El sainete de Puigdemont

OPINIÓN

YARA NARDI | Reuters

27 sep 2021 . Actualizado a las 09:23 h.

En el área política más avanzada del mundo, que alumbró a Licurgo y Solón, a Pericles y Cicerón, el Derecho Romano y el Digesto de Justiniano, Las Siete Partidas y el Código Napoleónico, la Declaración de los Derechos del Hombre y los Estados de derecho; en esa área el Parlamento Europeo -enorme, carísimo, babélico y lúdico- no sabe aclarar si Puigdemont disfruta o no de inmunidad.

En esta España de mis amores, en la que el populismo más extemporáneo logró convencernos de que es urgente privar de inmunidad y aforamiento al rey, al Gobierno, a los parlamentarios y a los jueces y agentes del orden, ha arraigado la idea de que Puigdemont tiene derecho a la inmunidad y al fuero que le permiten hacer cuchufletas con las leyes e instituciones del Estado, hasta el punto de que cada incidente protagonizado por el vecino de Waterloo se asume y comenta como si de eso dependiesen el futuro, la esencia y la prosperidad de la nación de naciones.

En esta Europa atiborrada de parlamentos, tribunales supremos, de miles de tribunales y jueces de toda especie, y de un sistema de control que ya consiguió homogeneizar el etiquetado de los guisantes y los cargadores de los móviles, resulta imposible establecer las equivalencias entre los delitos y sus penas, porque en este caso mandan las palabritas y los picapleitos, y los sainetes priman sobre la ópera; y porque la pillería -unida al engolamiento, las puñetas y los collarines de los tribunales- hace imposible saber, cinco años después, si Puigdemont es un héroe o un villano, si el Supremo de España es la cima del sistema judicial o una tuna estudiantil que canta el Gaudeamus igitur, y si el Estado español es el más democrático, igualitario, descentralizado y feminista de Eurasia, o una dictadura encubierta que reprime a los héroes y patriotas de cartón piedra.

La conclusión es que estamos ante un dramático sainete -¡vaya contradicción!- que aburre a las piedras y cabrea al santo Job.
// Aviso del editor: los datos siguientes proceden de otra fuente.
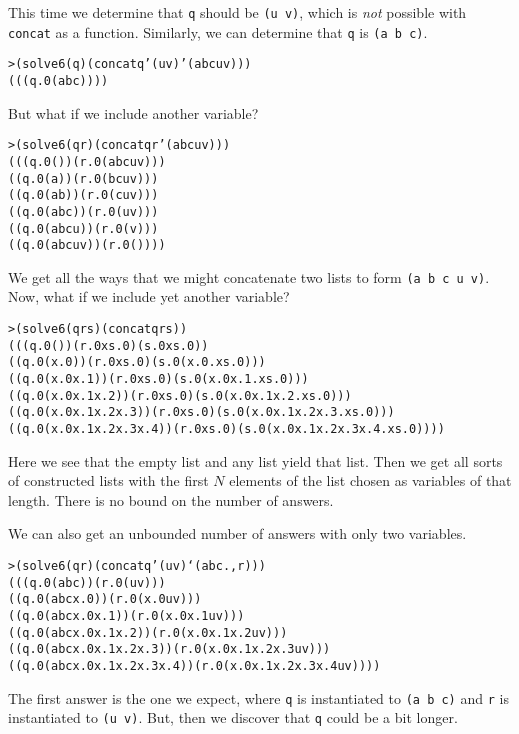 \noindent
This time we determine that \texttt{q} should be \texttt{(u v)}, which
is \emph{not} possible with \texttt{concat} as a function.
Similarly, we can determine that \texttt{q} is \texttt{(a b c)}.

\begin{alltt}
> (solve 6 (q) (concat q '(u v) '(a b c u v)))
(((q.0 (a b c))))
\end{alltt}

\noindent
But what if we include another variable?
\begin{alltt}
> (solve 6 (q r) (concat q r '(a b c u v)))
(((q.0 ()) (r.0 (a b c u v)))
 ((q.0 (a)) (r.0 (b c u v)))
 ((q.0 (a b)) (r.0 (c u v)))
 ((q.0 (a b c)) (r.0 (u v)))
 ((q.0 (a b c u)) (r.0 (v)))
 ((q.0 (a b c u v)) (r.0 ())))
\end{alltt}

\noindent
We get all the ways that we might concatenate
two lists to form \texttt{(a b c u v)}.
Now, what if we include yet another variable?

\begin{alltt}
> (solve 6 (q r s) (concat q r s))
(((q.0 ()) (r.0 xs.0) (s.0 xs.0))
 ((q.0 (x.0)) (r.0 xs.0) (s.0 (x.0 . xs.0)))
 ((q.0 (x.0 x.1)) (r.0 xs.0) (s.0 (x.0 x.1 . xs.0)))
 ((q.0 (x.0 x.1 x.2)) (r.0 xs.0) (s.0 (x.0 x.1 x.2 . xs.0)))
 ((q.0 (x.0 x.1 x.2 x.3)) (r.0 xs.0) (s.0 (x.0 x.1 x.2 x.3 . xs.0)))
 ((q.0 (x.0 x.1 x.2 x.3 x.4)) (r.0 xs.0) (s.0 (x.0 x.1 x.2 x.3 x.4 . xs.0))))
\end{alltt}

\noindent
Here we see that the empty list and any list yield that list.  Then we
get all sorts of constructed lists with the first $N$ elements of the
list chosen as variables of that length.  There is no bound on the
number of answers.

We can also get an unbounded number of answers with only two variables.

\begin{alltt}
> (solve 6 (q r) (concat q '(u v) `(a b c . ,r)))
(((q.0 (a b c)) (r.0 (u v)))
 ((q.0 (a b c x.0)) (r.0 (x.0 u v)))
 ((q.0 (a b c x.0 x.1)) (r.0 (x.0 x.1 u v)))
 ((q.0 (a b c x.0 x.1 x.2)) (r.0 (x.0 x.1 x.2 u v)))
 ((q.0 (a b c x.0 x.1 x.2 x.3)) (r.0 (x.0 x.1 x.2 x.3 u v)))
 ((q.0 (a b c x.0 x.1 x.2 x.3 x.4)) (r.0 (x.0 x.1 x.2 x.3 x.4 u v))))
\end{alltt}

\noindent
The first answer is the one we expect, where \texttt{q} is
instantiated to \texttt{(a b c)} and \texttt{r} is instantiated to
\texttt{(u v)}.  But, then we discover that \texttt{q} could be a bit
longer.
Que hace evidente que la justicia no es igual para todos. Y que demuestra que todo el conjunto de las representaciones del poder, la gobernación y la justicia andan manga por hombro, sin más objetivo que ir tirando y cobrar a fin de mes.

Si fuésemos serios, tampoco yo hubiese escrito este artículo, cuyo fondo me ofende más que me motiva, y cuya continuada elevación a la agenda nacional me parece una solemne estupidez. Pero, no habiendo más cera que la que arde, espero que la Justicia, que es el único poder del Estado que los independentistas no han conseguido desalojar de Cataluña, siga haciéndoles la puñeta -aunque sea de esta manera arbitrista e infantil- a los que se han rebelado con éxito contra el Estado. Y también sueño con que, mientras el Gobierno monta mesitas y comadreos para disimular su propio caos, esta enorme confusión jurídica y judicial que padecemos haya logrado hacer embarrancar el tren independentista. Porque esta chapucería judicial ya es el último naipe que le queda a España para ganar la dolorosa y tramposa partida que estamos jugando.